Keeping Pixshop sharp means staying honest about what the best AI can actually do right now — not what shipped six months ago, not what the benchmarks say, but what works in practice. I track it closely: papers, demos, open-source releases, anything that moves the frontier. When something meaningful ships, I want to know whether it changes what Pixshop should be doing.

Last week, Andrej Karpathy — co-founder of OpenAI, former head of AI at Tesla, and now founder of Eureka Labs — gave a talk at Sequoia AI Ascent 2026. Near the end, he pulled up menugen.app — a side project he had built a few months earlier — and called the entire thing spurious, in the software 3.0 paradigm.

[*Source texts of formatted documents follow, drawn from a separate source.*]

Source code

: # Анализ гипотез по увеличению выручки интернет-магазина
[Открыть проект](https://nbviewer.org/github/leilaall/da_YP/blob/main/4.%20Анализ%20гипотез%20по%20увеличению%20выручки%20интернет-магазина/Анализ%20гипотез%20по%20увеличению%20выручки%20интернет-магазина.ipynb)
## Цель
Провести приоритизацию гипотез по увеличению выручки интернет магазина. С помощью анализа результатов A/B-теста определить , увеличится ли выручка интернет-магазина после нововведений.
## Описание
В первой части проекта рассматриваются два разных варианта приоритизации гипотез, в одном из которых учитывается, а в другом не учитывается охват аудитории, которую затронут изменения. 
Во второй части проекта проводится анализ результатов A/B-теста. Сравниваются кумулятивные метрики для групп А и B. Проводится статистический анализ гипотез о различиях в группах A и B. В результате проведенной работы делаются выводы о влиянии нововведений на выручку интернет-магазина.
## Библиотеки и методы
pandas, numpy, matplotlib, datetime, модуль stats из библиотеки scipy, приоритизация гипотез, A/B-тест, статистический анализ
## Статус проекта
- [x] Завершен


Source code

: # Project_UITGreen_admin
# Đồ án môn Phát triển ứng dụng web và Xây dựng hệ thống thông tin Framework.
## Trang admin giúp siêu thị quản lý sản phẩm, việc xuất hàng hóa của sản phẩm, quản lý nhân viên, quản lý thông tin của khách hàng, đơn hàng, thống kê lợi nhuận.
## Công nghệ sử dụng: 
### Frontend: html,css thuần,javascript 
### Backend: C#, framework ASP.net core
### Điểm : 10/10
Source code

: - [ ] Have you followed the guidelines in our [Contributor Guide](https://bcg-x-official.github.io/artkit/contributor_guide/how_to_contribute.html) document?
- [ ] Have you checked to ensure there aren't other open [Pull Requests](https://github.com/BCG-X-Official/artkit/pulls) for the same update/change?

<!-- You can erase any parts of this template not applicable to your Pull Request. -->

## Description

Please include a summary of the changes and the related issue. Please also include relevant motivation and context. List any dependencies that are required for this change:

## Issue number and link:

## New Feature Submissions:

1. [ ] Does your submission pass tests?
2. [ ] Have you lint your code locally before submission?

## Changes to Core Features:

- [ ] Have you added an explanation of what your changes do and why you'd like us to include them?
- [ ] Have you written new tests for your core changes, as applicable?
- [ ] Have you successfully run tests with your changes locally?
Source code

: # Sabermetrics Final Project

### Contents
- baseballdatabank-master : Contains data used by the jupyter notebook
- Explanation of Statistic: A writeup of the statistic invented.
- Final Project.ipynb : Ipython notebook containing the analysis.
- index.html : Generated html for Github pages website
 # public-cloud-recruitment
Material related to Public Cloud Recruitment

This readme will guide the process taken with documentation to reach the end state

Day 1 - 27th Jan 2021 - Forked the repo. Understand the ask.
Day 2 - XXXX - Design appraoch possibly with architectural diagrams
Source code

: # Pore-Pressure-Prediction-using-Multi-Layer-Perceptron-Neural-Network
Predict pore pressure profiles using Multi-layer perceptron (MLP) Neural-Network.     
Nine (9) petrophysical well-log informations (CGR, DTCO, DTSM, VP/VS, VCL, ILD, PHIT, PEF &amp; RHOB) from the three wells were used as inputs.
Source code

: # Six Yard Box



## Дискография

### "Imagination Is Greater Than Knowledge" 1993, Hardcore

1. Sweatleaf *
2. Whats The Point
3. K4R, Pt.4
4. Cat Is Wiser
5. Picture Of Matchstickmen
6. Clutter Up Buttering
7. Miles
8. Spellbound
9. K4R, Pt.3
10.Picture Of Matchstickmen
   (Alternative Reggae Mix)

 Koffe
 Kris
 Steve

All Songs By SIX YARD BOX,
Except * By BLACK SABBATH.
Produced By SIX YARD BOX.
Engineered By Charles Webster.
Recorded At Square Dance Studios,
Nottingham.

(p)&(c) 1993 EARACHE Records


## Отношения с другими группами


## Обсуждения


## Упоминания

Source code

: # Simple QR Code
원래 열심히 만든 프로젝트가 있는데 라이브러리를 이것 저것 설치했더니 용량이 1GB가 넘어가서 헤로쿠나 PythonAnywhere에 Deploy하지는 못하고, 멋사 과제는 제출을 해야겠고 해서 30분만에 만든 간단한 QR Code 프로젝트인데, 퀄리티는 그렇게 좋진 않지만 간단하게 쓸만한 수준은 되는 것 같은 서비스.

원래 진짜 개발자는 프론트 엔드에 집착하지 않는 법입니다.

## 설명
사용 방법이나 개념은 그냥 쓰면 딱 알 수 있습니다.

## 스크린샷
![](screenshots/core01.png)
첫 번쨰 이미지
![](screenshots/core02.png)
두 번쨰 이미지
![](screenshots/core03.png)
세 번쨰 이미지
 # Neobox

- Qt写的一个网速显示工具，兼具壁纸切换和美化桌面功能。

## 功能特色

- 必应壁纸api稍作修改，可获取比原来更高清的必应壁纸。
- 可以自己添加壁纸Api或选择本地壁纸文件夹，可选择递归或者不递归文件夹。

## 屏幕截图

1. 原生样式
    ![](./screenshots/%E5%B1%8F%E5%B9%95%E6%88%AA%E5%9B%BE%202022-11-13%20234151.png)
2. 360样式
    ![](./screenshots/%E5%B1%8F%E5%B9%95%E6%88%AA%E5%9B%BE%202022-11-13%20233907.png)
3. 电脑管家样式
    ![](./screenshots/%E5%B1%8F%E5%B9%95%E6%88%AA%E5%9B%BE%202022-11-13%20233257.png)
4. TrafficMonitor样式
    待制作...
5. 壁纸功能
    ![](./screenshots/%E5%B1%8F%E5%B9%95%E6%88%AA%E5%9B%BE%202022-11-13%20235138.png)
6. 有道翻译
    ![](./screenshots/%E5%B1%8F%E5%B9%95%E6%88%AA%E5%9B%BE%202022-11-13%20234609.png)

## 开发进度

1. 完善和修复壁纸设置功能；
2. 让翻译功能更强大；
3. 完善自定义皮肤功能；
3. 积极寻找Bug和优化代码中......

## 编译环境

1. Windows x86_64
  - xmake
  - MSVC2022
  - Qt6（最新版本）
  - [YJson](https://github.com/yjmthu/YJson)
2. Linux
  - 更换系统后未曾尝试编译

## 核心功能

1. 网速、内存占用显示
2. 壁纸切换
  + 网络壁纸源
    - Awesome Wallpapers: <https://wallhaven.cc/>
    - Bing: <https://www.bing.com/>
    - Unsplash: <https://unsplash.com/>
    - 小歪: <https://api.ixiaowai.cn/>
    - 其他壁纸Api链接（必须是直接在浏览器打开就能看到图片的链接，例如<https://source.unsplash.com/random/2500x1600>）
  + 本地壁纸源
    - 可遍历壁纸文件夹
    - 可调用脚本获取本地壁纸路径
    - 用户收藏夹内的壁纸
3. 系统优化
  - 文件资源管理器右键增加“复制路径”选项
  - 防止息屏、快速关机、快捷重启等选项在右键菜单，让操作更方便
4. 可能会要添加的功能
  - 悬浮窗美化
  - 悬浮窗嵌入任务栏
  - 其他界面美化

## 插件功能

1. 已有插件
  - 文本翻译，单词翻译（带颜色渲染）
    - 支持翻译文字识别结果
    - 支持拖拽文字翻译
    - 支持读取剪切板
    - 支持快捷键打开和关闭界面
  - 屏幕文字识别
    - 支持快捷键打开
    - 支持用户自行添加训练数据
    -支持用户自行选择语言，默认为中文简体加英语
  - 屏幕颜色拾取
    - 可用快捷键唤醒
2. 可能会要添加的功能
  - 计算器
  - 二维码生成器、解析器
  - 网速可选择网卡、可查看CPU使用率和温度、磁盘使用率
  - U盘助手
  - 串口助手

It confirmed the bet at the core of Pixshop: as models grow stronger, you do not need to pre-train on dozens of your photos. One selfie is enough — and the recipe handles the rest.

What Andrej said

The talk covers what Karpathy calls the Software 1.0/2.0/3.0 progression — from hand-coded rules to trained weights to models that reason directly over raw data. Menugen.app is his live example of where that progression leads — and here are his latest thoughts on Sequoia AI Ascent 2026. Here is what the software 3.0 version showed him:

"And then I saw the software 3.0 version of this which blew my mind — which is literally just take your photo, give it to Gemini, and say use Nanobanana to overlay the things onto the menu. Nanabanana basically returned an image that is exactly the picture of the menu that I took, but it actually put into the pixels — it rendered the different things in the menu. And this blew my mind because actually all of my menu gen is spurious. It's working in the old paradigm that the app shouldn't exist. The software 3.0 paradigm is a lot more raw. Your neural network is doing more and more of the work, and your prompt or context is just the image, and the output is an image — and there's no need to have any of the app in between."

Verifying it

I handed it off to my agent team. Ten minutes later, I had a working reproduction. The setup is simpler than it sounds: write a recipe — a structured specification in natural language, about 20 lines — describing exactly what to preserve and what to produce. Keep every dish name and price as written. Render a realistic food photo beside each dish. Do not invent dishes that are not on the menu. Maintain a warm restaurant aesthetic. That recipe, plus the menu photo, goes into a single model call.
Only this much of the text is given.